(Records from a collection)
BEGIN

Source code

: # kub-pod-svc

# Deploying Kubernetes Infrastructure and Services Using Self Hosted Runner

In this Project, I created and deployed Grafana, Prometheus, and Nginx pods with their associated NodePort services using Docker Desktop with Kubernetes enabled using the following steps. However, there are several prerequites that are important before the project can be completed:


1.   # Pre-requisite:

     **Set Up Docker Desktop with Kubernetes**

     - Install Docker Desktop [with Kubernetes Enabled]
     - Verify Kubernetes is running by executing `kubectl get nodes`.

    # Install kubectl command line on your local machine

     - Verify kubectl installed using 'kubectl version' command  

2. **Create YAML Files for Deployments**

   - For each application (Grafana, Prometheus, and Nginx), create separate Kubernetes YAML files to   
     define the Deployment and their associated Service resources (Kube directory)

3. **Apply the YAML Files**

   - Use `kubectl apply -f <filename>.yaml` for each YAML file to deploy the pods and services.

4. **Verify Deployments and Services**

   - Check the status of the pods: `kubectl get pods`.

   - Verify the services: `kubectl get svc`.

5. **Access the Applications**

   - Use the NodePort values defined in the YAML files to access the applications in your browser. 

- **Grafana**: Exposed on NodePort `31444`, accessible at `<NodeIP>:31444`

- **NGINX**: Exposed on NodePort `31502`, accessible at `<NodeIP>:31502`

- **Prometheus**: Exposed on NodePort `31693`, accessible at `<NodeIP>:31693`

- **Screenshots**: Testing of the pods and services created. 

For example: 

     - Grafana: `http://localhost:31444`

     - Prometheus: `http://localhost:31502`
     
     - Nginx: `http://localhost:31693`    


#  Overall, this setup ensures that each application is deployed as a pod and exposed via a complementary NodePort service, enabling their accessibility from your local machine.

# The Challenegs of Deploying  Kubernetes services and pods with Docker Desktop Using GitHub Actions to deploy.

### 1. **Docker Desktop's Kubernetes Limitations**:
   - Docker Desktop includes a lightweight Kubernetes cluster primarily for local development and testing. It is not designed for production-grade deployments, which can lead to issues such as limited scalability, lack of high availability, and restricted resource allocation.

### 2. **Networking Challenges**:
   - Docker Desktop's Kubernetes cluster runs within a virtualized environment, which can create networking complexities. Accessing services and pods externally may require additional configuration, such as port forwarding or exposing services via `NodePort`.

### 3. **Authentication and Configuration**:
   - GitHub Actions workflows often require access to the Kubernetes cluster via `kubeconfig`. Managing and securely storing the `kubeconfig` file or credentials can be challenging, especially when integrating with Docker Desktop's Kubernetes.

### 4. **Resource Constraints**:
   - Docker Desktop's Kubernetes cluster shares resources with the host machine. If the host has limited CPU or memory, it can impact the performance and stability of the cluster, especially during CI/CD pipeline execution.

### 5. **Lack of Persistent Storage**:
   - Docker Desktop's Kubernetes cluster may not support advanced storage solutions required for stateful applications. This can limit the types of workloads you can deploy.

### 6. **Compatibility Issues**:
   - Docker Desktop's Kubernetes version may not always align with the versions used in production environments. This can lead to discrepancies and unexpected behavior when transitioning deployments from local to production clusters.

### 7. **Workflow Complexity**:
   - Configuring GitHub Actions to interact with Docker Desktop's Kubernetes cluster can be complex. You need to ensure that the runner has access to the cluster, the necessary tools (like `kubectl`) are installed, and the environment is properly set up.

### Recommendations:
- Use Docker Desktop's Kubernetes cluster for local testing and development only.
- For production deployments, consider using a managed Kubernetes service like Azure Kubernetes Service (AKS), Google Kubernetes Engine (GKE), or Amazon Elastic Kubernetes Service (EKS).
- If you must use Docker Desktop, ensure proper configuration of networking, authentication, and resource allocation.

END

**Task item:** The lines to extract from the data above begin with the line containing "- Docker Desktop's Kubernetes cluster may" and end with the line containing "- Use Docker". Extract them exactly, including both.

**Task solution:**
   - Docker Desktop's Kubernetes cluster may not support advanced storage solutions required for stateful applications. This can limit the types of workloads you can deploy.

### 6. **Compatibility Issues**:
   - Docker Desktop's Kubernetes version may not always align with the versions used in production environments. This can lead to discrepancies and unexpected behavior when transitioning deployments from local to production clusters.

### 7. **Workflow Complexity**:
   - Configuring GitHub Actions to interact with Docker Desktop's Kubernetes cluster can be complex. You need to ensure that the runner has access to the cluster, the necessary tools (like `kubectl`) are installed, and the environment is properly set up.

### Recommendations:
- Use Docker Desktop's Kubernetes cluster for local testing and development only.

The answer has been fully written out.